Dataset records:
---------------
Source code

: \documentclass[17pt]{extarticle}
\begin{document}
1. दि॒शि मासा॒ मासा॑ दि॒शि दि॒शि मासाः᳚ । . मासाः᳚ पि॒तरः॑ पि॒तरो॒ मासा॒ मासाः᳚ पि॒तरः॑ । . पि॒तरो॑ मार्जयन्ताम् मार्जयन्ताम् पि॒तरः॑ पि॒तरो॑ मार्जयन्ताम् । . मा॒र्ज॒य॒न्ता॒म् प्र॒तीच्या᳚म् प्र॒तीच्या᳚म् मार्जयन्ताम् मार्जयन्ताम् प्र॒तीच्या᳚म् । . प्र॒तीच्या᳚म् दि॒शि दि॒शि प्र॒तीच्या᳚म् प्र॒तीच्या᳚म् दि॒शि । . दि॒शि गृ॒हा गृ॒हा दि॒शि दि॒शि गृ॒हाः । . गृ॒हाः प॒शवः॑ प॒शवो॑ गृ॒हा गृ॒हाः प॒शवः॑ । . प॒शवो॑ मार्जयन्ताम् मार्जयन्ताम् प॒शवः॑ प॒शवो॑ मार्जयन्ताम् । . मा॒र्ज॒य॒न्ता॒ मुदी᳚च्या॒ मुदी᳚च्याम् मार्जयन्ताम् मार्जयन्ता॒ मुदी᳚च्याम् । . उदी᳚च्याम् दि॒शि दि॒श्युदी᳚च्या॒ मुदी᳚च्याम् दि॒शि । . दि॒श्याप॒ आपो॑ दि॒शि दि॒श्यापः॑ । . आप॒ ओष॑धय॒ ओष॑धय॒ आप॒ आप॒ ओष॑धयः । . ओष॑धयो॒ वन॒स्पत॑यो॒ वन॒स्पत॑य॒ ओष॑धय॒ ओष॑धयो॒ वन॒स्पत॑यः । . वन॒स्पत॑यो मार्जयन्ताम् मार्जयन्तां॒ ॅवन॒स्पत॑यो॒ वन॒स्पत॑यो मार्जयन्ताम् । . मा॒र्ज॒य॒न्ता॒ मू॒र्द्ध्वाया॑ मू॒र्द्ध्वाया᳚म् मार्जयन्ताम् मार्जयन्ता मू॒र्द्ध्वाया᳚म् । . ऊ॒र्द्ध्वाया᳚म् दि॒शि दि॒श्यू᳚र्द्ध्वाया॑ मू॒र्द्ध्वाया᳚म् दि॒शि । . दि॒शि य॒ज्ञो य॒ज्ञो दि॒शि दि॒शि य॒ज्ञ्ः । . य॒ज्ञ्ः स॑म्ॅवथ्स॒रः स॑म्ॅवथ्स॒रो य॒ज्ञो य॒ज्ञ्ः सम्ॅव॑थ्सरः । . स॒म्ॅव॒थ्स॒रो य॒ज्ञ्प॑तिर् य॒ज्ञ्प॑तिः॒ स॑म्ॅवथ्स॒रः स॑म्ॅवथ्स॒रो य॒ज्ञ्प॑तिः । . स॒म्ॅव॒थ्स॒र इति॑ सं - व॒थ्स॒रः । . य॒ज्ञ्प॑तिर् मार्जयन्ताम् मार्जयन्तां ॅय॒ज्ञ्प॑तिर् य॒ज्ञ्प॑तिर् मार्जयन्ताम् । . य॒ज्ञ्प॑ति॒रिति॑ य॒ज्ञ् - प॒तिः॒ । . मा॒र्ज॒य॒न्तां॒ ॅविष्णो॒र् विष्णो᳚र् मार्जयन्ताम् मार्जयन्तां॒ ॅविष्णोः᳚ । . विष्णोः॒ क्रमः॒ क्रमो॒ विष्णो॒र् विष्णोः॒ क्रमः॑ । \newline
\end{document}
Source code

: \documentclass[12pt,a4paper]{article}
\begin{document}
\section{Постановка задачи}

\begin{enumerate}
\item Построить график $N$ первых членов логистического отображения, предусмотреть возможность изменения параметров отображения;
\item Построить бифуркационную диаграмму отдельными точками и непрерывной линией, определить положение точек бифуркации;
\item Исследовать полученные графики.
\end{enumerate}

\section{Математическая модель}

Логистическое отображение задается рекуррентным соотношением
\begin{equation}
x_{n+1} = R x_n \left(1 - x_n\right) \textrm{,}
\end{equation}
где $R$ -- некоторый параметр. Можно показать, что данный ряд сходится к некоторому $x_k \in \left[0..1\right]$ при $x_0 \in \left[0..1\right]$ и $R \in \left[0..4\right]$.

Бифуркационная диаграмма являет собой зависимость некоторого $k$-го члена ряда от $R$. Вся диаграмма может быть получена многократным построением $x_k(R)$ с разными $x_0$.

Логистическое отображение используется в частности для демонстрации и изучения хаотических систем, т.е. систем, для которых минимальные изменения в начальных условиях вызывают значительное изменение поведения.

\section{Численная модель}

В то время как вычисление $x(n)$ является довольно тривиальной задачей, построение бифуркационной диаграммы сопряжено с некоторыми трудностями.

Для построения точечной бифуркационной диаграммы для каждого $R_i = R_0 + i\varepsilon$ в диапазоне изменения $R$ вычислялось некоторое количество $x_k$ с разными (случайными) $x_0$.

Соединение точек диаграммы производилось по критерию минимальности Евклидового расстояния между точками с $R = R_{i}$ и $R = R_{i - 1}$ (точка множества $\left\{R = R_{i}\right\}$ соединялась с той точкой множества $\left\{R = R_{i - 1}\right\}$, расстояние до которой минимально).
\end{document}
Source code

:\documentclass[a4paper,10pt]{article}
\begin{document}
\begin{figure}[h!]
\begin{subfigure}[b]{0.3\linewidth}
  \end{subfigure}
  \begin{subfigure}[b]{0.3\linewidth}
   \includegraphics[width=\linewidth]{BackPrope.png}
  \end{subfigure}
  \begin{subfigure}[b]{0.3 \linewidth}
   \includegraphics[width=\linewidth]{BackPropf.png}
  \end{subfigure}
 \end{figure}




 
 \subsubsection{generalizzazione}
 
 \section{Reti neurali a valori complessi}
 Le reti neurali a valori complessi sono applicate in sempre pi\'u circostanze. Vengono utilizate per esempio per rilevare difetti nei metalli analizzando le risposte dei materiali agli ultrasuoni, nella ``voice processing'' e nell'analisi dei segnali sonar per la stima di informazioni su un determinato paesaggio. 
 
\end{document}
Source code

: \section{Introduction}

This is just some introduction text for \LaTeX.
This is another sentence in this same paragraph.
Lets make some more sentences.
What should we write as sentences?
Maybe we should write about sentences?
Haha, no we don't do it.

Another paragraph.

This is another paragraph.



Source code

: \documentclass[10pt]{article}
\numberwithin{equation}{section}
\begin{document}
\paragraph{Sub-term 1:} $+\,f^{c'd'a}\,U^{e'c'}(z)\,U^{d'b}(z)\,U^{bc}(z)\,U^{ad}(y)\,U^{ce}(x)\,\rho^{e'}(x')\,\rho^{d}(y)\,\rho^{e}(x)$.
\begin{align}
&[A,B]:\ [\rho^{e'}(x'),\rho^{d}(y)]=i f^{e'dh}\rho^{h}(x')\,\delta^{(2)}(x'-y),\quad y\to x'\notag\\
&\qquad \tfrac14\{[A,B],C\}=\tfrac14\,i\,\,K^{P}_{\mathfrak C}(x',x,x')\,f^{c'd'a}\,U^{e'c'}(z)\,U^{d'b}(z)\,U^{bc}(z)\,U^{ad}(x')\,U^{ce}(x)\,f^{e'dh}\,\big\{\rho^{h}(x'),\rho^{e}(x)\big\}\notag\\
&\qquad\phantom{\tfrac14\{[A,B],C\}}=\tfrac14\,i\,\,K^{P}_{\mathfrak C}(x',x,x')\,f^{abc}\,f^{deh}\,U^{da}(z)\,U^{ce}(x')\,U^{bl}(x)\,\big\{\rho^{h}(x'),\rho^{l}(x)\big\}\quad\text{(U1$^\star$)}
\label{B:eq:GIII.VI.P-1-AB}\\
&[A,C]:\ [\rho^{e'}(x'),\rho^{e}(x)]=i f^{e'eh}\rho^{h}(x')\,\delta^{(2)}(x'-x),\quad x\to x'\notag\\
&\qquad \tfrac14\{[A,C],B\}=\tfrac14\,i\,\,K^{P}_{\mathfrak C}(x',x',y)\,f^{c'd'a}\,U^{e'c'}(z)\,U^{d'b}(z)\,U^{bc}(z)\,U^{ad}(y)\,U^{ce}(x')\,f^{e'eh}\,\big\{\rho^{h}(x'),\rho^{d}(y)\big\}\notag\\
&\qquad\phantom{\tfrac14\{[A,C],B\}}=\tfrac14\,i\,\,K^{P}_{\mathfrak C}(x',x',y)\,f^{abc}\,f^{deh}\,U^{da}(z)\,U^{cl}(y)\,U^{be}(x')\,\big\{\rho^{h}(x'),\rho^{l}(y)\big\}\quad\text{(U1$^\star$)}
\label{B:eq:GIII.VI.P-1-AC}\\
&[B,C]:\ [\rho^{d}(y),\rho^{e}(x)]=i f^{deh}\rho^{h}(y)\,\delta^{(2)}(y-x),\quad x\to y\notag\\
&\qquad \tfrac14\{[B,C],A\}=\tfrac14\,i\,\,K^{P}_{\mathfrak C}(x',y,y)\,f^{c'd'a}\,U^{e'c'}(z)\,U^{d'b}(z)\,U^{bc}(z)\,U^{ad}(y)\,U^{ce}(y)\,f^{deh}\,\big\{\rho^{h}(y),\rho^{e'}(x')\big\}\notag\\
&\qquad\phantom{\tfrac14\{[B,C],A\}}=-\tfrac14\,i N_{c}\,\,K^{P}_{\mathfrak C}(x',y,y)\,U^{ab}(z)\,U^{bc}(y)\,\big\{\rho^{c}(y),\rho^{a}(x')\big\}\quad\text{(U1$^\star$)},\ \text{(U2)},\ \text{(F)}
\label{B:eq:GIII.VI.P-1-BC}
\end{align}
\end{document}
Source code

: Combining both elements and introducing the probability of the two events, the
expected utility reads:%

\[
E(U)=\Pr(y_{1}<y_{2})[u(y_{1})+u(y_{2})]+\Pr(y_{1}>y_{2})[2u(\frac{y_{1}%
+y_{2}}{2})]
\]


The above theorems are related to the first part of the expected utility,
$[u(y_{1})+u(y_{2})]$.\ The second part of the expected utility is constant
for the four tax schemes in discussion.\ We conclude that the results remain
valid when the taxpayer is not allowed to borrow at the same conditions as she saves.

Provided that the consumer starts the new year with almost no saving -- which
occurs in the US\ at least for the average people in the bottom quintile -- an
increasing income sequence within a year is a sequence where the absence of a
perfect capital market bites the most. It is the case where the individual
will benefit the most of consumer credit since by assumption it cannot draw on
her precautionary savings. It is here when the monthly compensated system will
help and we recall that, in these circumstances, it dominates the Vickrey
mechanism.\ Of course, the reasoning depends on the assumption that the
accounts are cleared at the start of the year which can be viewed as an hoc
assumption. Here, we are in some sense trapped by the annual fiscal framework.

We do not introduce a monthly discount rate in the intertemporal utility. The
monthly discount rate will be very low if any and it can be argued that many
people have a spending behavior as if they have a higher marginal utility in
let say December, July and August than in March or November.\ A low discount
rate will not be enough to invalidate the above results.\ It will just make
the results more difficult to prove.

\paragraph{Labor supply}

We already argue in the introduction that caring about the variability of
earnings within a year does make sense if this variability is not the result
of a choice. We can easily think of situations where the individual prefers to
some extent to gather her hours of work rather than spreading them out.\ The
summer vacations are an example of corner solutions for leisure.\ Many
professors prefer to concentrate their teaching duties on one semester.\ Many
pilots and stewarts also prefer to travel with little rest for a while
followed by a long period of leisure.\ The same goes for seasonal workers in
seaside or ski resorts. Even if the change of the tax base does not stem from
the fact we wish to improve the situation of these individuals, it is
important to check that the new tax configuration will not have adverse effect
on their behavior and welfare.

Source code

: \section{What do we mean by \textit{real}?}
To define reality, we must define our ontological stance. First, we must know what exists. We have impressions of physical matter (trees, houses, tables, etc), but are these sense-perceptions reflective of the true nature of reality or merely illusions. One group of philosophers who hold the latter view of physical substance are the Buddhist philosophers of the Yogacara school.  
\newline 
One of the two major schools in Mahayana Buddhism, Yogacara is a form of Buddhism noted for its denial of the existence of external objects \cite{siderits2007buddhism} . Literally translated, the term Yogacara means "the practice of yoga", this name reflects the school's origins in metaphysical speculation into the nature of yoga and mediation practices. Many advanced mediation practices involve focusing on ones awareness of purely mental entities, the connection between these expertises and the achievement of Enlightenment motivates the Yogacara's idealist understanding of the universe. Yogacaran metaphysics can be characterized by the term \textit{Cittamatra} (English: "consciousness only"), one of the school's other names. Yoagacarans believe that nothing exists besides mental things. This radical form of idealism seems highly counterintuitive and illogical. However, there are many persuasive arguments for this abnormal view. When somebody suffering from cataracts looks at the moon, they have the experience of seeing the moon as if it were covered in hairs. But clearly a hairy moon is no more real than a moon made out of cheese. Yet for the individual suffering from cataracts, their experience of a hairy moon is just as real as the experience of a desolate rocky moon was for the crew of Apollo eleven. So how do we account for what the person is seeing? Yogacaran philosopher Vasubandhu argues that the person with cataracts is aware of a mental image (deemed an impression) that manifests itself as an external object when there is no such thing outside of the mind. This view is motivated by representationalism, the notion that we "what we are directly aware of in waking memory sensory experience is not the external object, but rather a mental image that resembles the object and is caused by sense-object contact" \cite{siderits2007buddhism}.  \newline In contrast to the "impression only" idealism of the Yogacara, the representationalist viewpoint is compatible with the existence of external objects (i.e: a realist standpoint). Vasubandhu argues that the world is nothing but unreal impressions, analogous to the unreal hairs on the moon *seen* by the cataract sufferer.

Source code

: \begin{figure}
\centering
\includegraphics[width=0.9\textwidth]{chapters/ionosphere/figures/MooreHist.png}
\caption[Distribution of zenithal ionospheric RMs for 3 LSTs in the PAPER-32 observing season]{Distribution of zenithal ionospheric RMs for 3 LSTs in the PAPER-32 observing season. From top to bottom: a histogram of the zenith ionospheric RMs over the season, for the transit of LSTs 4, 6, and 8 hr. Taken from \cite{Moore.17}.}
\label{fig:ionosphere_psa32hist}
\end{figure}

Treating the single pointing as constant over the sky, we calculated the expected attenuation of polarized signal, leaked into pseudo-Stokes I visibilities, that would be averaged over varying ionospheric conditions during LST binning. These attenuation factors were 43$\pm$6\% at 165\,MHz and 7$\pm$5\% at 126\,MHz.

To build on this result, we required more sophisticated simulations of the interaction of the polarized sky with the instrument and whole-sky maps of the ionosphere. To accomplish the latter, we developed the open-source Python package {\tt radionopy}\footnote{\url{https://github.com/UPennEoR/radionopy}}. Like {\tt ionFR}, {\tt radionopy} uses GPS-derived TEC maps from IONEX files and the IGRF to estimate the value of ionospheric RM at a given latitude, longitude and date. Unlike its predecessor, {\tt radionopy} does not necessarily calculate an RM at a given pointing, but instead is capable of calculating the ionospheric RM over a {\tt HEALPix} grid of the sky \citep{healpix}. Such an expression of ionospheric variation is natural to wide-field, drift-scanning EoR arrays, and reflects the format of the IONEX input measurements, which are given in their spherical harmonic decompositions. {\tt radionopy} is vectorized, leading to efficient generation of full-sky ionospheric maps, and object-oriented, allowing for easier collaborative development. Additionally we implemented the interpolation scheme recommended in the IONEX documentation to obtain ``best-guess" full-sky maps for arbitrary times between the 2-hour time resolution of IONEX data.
---------------
Problem to work on:
If a line in the records above includes the string "discount", copy it.

Finished task:
We do not introduce a monthly discount rate in the intertemporal utility. The
monthly discount rate will be very low if any and it can be argued that many
let say December, July and August than in March or November.\ A low discount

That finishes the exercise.